Liisianali instinctively clasped what would be a crown or torc, at least, on a normal human. “This, this was my mother’s! It was passed on to me when she died! There are no others like it in the clan!” she exclaimed rather desperately.

“You seem like a decent person, which leads me to believe you are of the Clouds and Thunder philosophy, not the Storm and Wrath,” I went on, noting the major philosophical divide of the cloud giants, to which she nodded quickly. “This is a direct contravention of the beliefs of Delphax XXII, the last Emperor, and now Immortal of Entropy.

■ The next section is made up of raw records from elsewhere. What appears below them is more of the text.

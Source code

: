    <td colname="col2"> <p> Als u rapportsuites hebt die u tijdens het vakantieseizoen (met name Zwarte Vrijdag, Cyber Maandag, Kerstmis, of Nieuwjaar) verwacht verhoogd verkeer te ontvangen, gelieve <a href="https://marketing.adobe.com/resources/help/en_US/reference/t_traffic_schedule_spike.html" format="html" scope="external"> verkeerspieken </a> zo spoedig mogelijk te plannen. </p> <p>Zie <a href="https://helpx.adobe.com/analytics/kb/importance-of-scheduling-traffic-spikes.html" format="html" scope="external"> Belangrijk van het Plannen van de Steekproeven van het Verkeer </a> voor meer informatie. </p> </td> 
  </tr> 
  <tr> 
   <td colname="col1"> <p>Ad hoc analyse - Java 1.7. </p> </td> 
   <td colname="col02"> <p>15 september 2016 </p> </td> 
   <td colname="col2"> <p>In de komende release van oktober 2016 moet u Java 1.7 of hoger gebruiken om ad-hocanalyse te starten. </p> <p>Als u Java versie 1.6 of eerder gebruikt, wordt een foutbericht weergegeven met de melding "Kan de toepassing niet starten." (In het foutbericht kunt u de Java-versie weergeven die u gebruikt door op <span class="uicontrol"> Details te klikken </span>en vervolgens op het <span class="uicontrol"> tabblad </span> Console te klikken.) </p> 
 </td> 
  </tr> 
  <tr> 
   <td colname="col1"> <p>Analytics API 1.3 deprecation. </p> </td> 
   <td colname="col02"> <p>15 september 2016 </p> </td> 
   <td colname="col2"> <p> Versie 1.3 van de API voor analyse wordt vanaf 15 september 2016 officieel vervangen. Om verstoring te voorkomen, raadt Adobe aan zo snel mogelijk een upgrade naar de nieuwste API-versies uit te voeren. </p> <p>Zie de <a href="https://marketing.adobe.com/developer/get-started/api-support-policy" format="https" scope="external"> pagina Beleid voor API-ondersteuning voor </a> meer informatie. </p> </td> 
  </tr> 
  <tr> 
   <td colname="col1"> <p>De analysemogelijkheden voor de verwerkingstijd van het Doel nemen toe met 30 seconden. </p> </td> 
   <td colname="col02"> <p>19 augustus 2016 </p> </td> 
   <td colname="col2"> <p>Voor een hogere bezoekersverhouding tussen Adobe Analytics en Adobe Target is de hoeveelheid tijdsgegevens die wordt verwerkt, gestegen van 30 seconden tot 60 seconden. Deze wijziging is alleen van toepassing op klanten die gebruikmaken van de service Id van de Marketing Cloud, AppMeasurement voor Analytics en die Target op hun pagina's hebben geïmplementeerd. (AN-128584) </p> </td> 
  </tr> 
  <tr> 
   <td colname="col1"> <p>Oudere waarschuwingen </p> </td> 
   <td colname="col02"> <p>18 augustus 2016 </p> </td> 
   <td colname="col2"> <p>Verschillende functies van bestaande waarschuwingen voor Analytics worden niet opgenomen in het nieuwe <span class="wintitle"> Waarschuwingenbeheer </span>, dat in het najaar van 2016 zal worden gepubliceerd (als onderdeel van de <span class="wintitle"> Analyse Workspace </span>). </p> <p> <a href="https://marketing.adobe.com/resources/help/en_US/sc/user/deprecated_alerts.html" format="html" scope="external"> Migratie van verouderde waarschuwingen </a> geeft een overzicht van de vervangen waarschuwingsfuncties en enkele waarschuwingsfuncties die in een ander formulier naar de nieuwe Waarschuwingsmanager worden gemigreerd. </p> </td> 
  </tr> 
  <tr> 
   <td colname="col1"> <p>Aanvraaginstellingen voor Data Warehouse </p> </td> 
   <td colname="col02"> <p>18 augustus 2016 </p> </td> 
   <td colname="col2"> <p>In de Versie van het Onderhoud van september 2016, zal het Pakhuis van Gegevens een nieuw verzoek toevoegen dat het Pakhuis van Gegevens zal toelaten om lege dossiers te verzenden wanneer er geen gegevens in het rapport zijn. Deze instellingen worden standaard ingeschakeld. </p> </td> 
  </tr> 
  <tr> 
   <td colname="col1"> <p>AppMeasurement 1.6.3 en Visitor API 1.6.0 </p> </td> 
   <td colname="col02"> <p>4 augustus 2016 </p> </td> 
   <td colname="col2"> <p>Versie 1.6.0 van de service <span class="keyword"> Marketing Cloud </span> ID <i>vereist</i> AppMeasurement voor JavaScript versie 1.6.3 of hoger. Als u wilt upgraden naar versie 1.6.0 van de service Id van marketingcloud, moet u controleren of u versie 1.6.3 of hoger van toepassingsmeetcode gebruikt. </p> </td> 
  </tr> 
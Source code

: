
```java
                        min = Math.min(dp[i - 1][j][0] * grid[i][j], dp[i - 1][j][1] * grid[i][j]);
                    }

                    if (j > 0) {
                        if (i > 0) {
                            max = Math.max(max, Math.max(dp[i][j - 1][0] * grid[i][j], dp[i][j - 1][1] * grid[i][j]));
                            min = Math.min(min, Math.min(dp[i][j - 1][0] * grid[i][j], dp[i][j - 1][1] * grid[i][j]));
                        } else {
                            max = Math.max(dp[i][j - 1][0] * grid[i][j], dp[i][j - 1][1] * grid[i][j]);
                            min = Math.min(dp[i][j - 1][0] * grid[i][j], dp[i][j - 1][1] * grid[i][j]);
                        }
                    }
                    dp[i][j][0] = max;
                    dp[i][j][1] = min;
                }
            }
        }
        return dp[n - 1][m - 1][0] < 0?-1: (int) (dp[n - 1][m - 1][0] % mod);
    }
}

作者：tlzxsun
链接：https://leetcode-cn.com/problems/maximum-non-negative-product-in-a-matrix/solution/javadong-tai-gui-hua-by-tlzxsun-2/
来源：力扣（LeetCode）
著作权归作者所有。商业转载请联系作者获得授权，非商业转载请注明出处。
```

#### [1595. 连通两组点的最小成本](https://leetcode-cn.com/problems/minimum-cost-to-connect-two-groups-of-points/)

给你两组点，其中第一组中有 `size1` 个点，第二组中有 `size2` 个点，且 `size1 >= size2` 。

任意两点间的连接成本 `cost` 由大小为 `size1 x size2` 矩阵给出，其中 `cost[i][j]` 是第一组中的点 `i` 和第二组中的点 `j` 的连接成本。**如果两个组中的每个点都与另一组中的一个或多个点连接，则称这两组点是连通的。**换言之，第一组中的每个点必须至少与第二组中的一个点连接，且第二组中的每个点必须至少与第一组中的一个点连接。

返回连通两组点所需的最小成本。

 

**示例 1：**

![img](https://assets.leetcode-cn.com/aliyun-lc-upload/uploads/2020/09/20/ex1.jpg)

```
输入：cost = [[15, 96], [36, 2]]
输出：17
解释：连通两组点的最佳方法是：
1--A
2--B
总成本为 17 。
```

I think making tools of you, as the Emperors of Delpha did of old, was a thought that would please His arseholeness immensely, and that Ring prevented him from doing it to you. So He set you out there as a bait and lure.

“I have a bad feeling that your kinsmen are being used as tools in an Immortal game. We shall see if I can free them from it, if it is true.”

“Delphax XXII! The Fool Emperor still lives?” Liisianali snorted in contempt, clenching a monstrous fist taller than I was, and certainly much heavier.

I had to deliberately not laugh at such a fine appellation for the man. “He’s an Immortal now. You’d do well to only curse Him in your thoughts, as He might pay attention to you more in the future, now that He’s found something useful to play with and destroy,” I warned her, studying the island ahead of us, which we were being blown closer to at well over three hundred miles an hour, while feeling as if we were barely moving.

The ivory white of her skin actually thickened in response, and Liisianali nodded urgently. “You are correct, it is not wise to speak ill of any Immortals. The tales all paint them as unduly proud of themselves, and uncaring of mortals who cross them…” she remembered quickly.

“A wise decision, Thunderborn,” I said to her. “For this reason, I ask that you conceal my presence until you know they are free of influence. I will see if they have been Enchanted, and if not… exactly who cut you free, why they did so, and how they managed to make you sleep through it.”

They were all important factors she had no reasonable answer for. Certainly no members of her tribe could have done so, nor were there any monstrous beings around with the power to subdue her so easily.

“Why did they just not kill me?” Liisianali wondered aloud, visibly worried about her kin now.

“Smell. Surely you remember the scent when a Thunderborn dies and their soul disperses into the winds. They would not have been able to conceal that, and your whole clan would have been instantly alerted of a ruthless intruder coming after you, no doubt enough to shake off any spells upon them.”

“Yes, I remember when my mother died. The air was so heavy and seemed to be mourning her…” Liisianali breathed out, likely the only member of her clan she had ever felt die. I didn’t know the reason why, as there was precious little that could possibly have threatened such titanic jotuns, but obviously something had in the past… and certainly an Immortal could do so!